For those tracking Shaolin folklore: When San Te leaves the Temple and recruits followers, among them are Hung Hsi-kuan and Lu Ah-cai. Hung Hsi-kuan is also the hero of Lau Kar-leung's Executioners from Shaolin, where he escapes the Temple after it is destroyed by the Manchu (because they're harboring anti-Qing activists, which was of course the whole point of San Te's 36th Chamber). My Chinese names may be confused, but I believe this is also Hung Hei-gun, the founder of the Hong Gar fighting style practiced by Wong fei-hung and eventually passed down to Lau-Kar-leung. Lu Ah-cai is in some traditions Hung Hei-gun's student, and then in turn the teacher of Wong Kai-ying, Wong Fei-hung's father. But in Lau's Challenge of the Masters, it is Lu (played by Lau Kar-wing) who teaches Fei-hung, after his father refuses to teach him kung fu (in another version of the story, his father's refusal to teach him leads Wong to become the student of Beggar So, the Drunken Master). I don't know who the other disciples (identified as Tung Chien-ching and "Miller Six") are supposed to be, if anyone.
So, if you want to put this in a chronological lineage with the other Shaw Brothers Shaolin films, my guess is it goes something like this:
1. 36th Chamber of Shaolin (Lau) - the beginnings of Shaolin's involvement with Anti-Qing forces
2. Shaolin Temple (Chang) - Deepening involvement concluding with the destruction of the Temple
3. Executioners from Shaolin (Lau), 5 Shaolin Masters (Chang), Heroes Two (Chang), Shaolin Rescuers (Chang), Men from the Monastery (Chang) - Beginning with the destruction, these all follow the various refugees as they evade the Manchu. (Among these is Fong Sai Yuk, played by Alexander Fu Sheng in several films. Fong gets his own alternative version of history in two films by Corey Yuen from the early 90s, where he is played by Jet Li. Fong's story is also illustrated in a prequel, Lau's 1985 Disciples of the 36th Chamber, which chronicles his entrance into the Temple to be trained by San Te.)

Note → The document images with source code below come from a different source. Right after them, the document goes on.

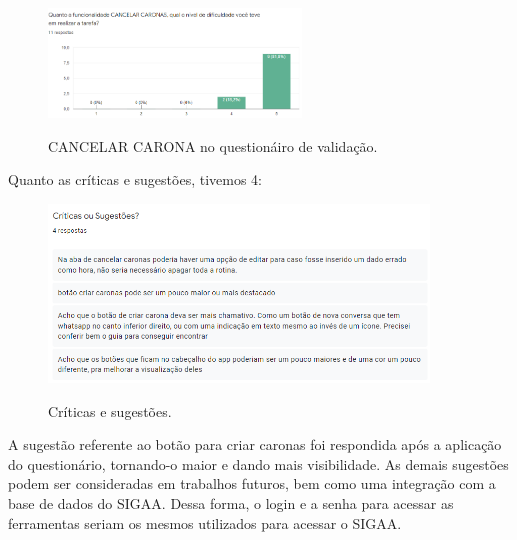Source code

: \begin{figure}[H]
	\centering
	\caption{CANCELAR CARONA no questionáiro de validação.}
	\includegraphics[width=0.6\textwidth]{./04-figuras/validacao/cancelar_carona.png}
	\label{fig:cancela_carona}
\end{figure}

Quanto as críticas e sugestões, tivemos 4:

\begin{figure}[H]
	\centering
	\caption{Críticas e sugestões.}
	\includegraphics[width=0.9\textwidth]{./04-figuras/validacao/criticas_e_sugestoes.png}
	\label{fig:cancela_carona}
\end{figure}

A sugestão referente ao botão para criar caronas foi respondida após a aplicação do questionário, tornando-o maior e dando mais visibilidade. As demais sugestões podem ser consideradas em trabalhos futuros, bem como uma integração com a base de dados do SIGAA. Dessa forma, o login e a senha para acessar as ferramentas seriam os mesmos utilizados para acessar o SIGAA.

4. Ten Tigers from Kwangtung (Chang), Challenge of the Masters (Lau) - Sometime later, anti-Qing forces coalesce in Canton and gather disciples and eventually the newer generation takes over, led by Wong Fei-hung. (See Yuen Wo-ping's Drunken Master and it's sequel by Lau and Jackie Chan for an alternate take on Wong Fei-hung.)
5. Martial Club (Lau), Dreadnaught (Yuen Wo-ping), The Once Upon a Time in China Series (Tsui Hark) - Wong is established as a Confucian patriarch, no longer a rebel but an upholder of Chinese values in the face of foreign occupation and rapid modernization. Included here are all those Wong fei-hung serials starring Kwan Tak-hing.
6. Magnificent Butcher (Yuen Wo-ping & Sammo Hung) - The adventures of Lam Sai-wing, disciple of Wong Fei-hung and the teacher of Lau Cham, father of Lau Kar-leung and Lau Kar-wing and adoptive father of Gordon Liu.
I'm sure I'm missing some too. There's a lot of these Shaolin movies you know.